The Th2 pathway plays a central role in the pathophysiology of atopic dermatitis (AD). Crisaborole ointment, 2%, is a nonsteroidal phosphodiesterase 4 inhibitor for the treatment of mild-to-moderate AD. An ex vivo human skin model with Th2 cytokine and T-cell stimulation was used to compare the T-cell and Th2 cytokine activation effects of crisaborole with TCSs of varying potencies (hydrocortisone cream, 1% [lowest], hydrocortisone butyrate cream, 0.1% [lower-medium], and betamethasone valerate cream, 0.1% [medium]). Test articles were applied topically to human skin explants from 4 healthy (ie, non-AD) donors (5 replicates each) 16 hours prior to Th2 activation via a proprietary Th2 stimulation cocktail. To determine the effect of TCS application on the Th2-mediated inflammatory state of the tissue, 4 AD-associated biomarkers were chosen. RNA was isolated 24 hours after stimulation and quantitative-PCR was used to measure the gene expression of 4 biomarkers (interleukin [IL]-13, IL-31, interferon [INF]-γ, and matrix metallopeptidase 12 [MMP12]) in the explants.
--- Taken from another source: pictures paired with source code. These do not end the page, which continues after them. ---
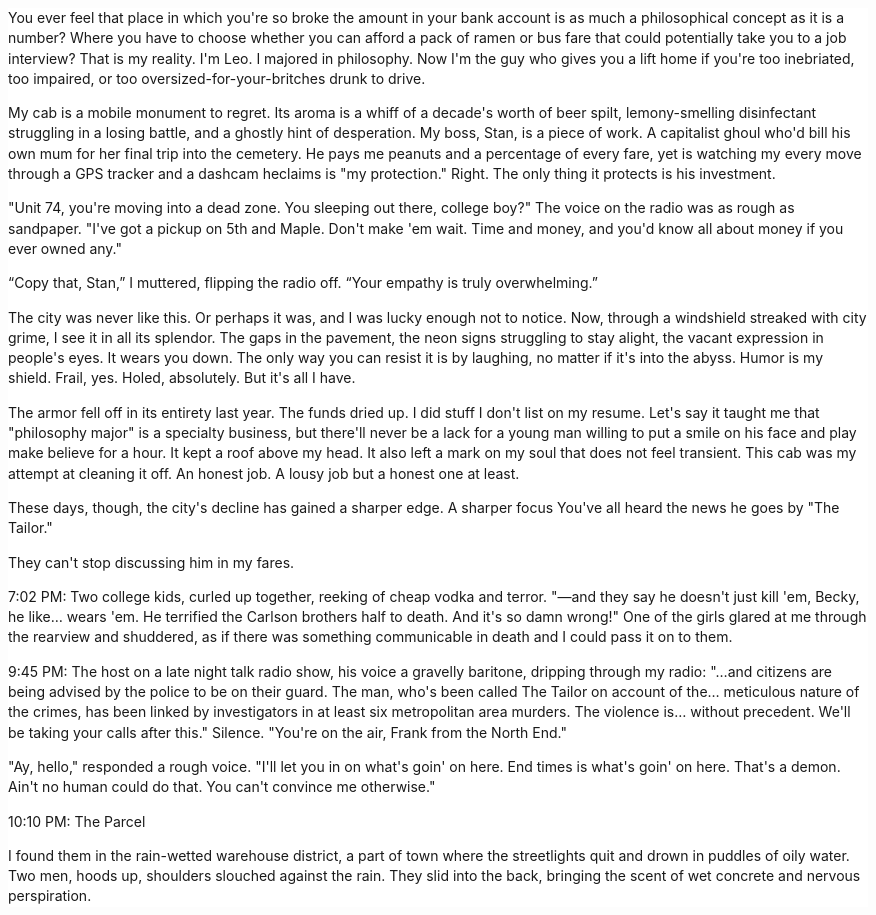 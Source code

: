 
You ever feel that place in which you're so broke the amount in your bank account is as much a philosophical concept as it is a number? Where you have to choose whether you can afford a pack of ramen or bus fare that could potentially take you to a job interview? That is my reality. I'm Leo. I majored in philosophy. Now I'm the guy who gives you a lift home if you're too inebriated, too impaired, or too oversized-for-your-britches drunk to drive.

My cab is a mobile monument to regret. Its aroma is a whiff of a decade's worth of beer spilt, lemony-smelling disinfectant struggling in a losing battle, and a ghostly hint of desperation. My boss, Stan, is a piece of work. A capitalist ghoul who'd bill his own mum for her final trip into the cemetery. He pays me peanuts and a percentage of every fare, yet is watching my every move through a GPS tracker and a dashcam heclaims is "my protection." Right. The only thing it protects is his investment.

"Unit 74, you're moving into a dead zone. You sleeping out there, college boy?" The voice on the radio was as rough as sandpaper. "I've got a pickup on 5th and Maple. Don't make 'em wait. Time and money, and you'd know all about money if you ever owned any."

“Copy that, Stan,” I muttered, flipping the radio off. “Your empathy is truly overwhelming.”

The city was never like this. Or perhaps it was, and I was lucky enough not to notice. Now, through a windshield streaked with city grime, I see it in all its splendor. The gaps in the pavement, the neon signs struggling to stay alight, the vacant expression in people's eyes. It wears you down. The only way you can resist it is by laughing, no matter if it's into the abyss. Humor is my shield. Frail, yes. Holed, absolutely. But it's all I have.

The armor fell off in its entirety last year. The funds dried up. I did stuff I don't list on my resume. Let's say it taught me that "philosophy major" is a specialty business, but there'll never be a lack for a young man willing to put a smile on his face and play make believe for a hour. It kept a roof above my head. It also left a mark on my soul that does not feel transient. This cab was my attempt at cleaning it off. An honest job. A lousy job but a honest one at least.

These days, though, the city's decline has gained a sharper edge. A sharper focus You've all heard the news he goes by "The Tailor."

They can't stop discussing him in my fares.

7:02 PM: Two college kids, curled up together, reeking of cheap vodka and terror. "—and they say he doesn't just kill 'em, Becky, he like… wears 'em. He terrified the Carlson brothers half to death. And it's so damn wrong!" One of the girls glared at me through the rearview and shuddered, as if there was something communicable in death and I could pass it on to them.

9:45 PM: The host on a late night talk radio show, his voice a gravelly baritone, dripping through my radio: "…and citizens are being advised by the police to be on their guard. The man, who's been called The Tailor on account of the… meticulous nature of the crimes, has been linked by investigators in at least six metropolitan area murders. The violence is… without precedent. We'll be taking your calls after this." Silence. "You're on the air, Frank from the North End."

"Ay, hello," responded a rough voice. "I'll let you in on what's goin' on here. End times is what's goin' on here. That's a demon. Ain't no human could do that. You can't convince me otherwise."

10:10 PM: The Parcel

I found them in the rain-wetted warehouse district, a part of town where the streetlights quit and drown in puddles of oily water. Two men, hoods up, shoulders slouched against the rain. They slid into the back, bringing the scent of wet concrete and nervous perspiration.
Topical application of crisaborole or any of the 3 TCSs resulted in a significant reduction (>50%) in activity for all 4 AD-associated biomarkers. There were no differences in biomarker expression between crisaborole and the 3 TCSs except for a numerically greater reduction in MMP12 for crisaborole compared with hydrocortisone cream, 1%.